14. Se pensamos que o vício é uma fraqueza da alma, teremos de inquirir o que é
essa fraqueza e donde provém. Podemos aduzir que a fraqueza se dá nas almas
caídas na matéria, impuras. Como água e óleo, alma e matéria coexistem mas não
se misturam. A matéria é iluminada quando se submete à forma, mas não a
apreende; e a forma, embora presente na matéria, não a suporta, nem a vê, pois
esta última é privação. Esta é a fraqueza da alma: chegar até a matéria, pois
nenhuma das suas potências se atualizam, impedidas pela matéria, que o ocupa
seu “locus”. A matéria é a causa da fraqueza anímica e do vício. É o mal primevo,
por conseguinte.
15. A matéria existe por necessidade ontológica, assim como o mal. Duvidar
disso é duvidar da existência do bem e do desejo por este. O objeto do desejo é
o bem, e da aversão, o mal. Para que desejemos o bem é preciso existir seu
contrário, um outro (=o mal), sem o que nosso desejo pelo bem não seria preciso
nem sincero.

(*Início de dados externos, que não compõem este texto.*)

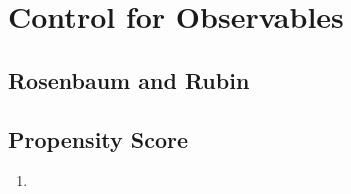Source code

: \documentclass[12pt]{article}
\begin{document}
\section{Control for Observables} \label{control}
\subsection{Rosenbaum and Rubin} \label{RR}

\subsection{Propensity Score} \label{PS}
\begin{enumerate}
      \item 
\end{enumerate}
\end{document}
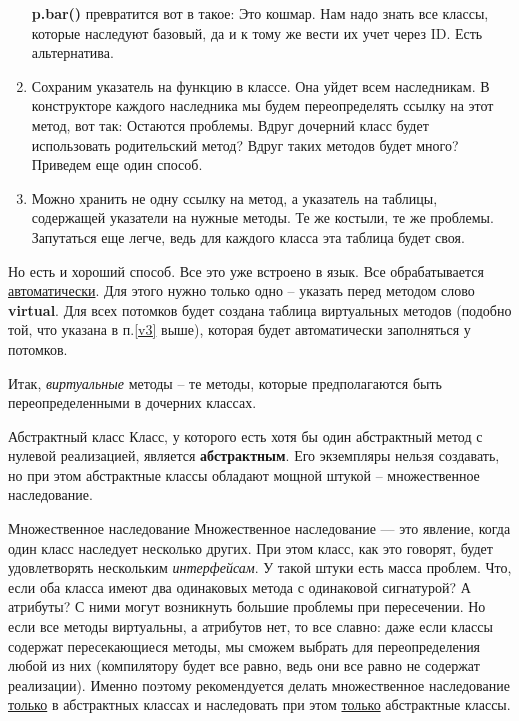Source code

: \begin{lecture}[\lectureSubject]
\begin{lecSection}
\begin{lecSection}
\begin{enumerate}
				\textbf{p.bar()} превратится вот в такое:
				Это кошмар. Нам надо знать все классы, которые наследуют базовый, да и к тому же вести их учет через ID. Есть альтернатива.
				\item Сохраним указатель на функцию в классе. Она уйдет всем наследникам. В конструкторе каждого наследника мы будем переопределять ссылку на этот метод, вот так:
				Остаются проблемы. Вдруг дочерний класс будет использовать родительский метод? Вдруг таких методов будет много? Приведем еще один способ.
				
				\item \label{v3} Можно хранить не одну ссылку на метод, а указатель на таблицы, содержащей указатели на нужные методы. Те же костыли, те же проблемы. Запутаться еще легче, ведь для каждого класса эта таблица будет своя.
			\end{enumerate}
			
			Но есть и  хороший способ. Все это уже встроено в язык. Все обрабатывается \underline{автоматически}. Для этого нужно только одно -- указать перед методом слово \textbf{virtual}. Для всех потомков будет создана таблица виртуальных методов (подобно той, что указана в п.\ref{v3} выше), которая будет автоматически заполняться у потомков.
			
			Итак, \textit{виртуальные} методы -- те методы, которые предполагаются быть переопределенными в дочерних классах.
		\end{lecSection}
		
		\begin{lecSection}
			\begin{lecSubsection}{Абстрактный класс}
				Класс, у которого есть хотя бы один абстрактный метод с нулевой реализацией, является \textbf{абстрактным}. Его экземпляры нельзя создавать, но при этом абстрактные классы обладают мощной штукой -- множественное наследование.
			\end{lecSubsection}
			\begin{lecSubsection}{Множественное наследование}
				Множественное наследование --- это явление, когда один класс наследует несколько других. При этом класс, как это говорят, будет удовлетворять нескольким \textit{интерфейсам}. У такой штуки есть масса проблем. Что, если оба класса имеют два одинаковых метода с одинаковой сигнатурой? А атрибуты? С ними могут возникнуть большие проблемы при пересечении. Но если все методы виртуальны, а атрибутов нет, то все славно: даже если классы содержат пересекающиеся методы, мы сможем выбрать для переопределения любой из них (компилятору будет все равно, ведь они все равно не содержат реализации). Именно поэтому рекомендуется делать множественное наследование \underline{только} в абстрактных классах и наследовать при этом \underline{только} абстрактные классы.
			\end{lecSubsection}
			

\end{lecSection}
\end{lecSection}
\end{lecture}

É preciso haver o puro bem, assim como um bem misturado ao mal, do
qual possamos participar em vários graus; estas variações determinam a
possibilidade de colaborar com o mal, se dele participamos, ou então com o bem
total, se diminuímos esta participação. Sem isso, não teríamos algo além do Bem
para poder participar. Se voltamos nosso desejo para o intelecto, nos mantemos
livres do contato com a natureza inferior e o mal.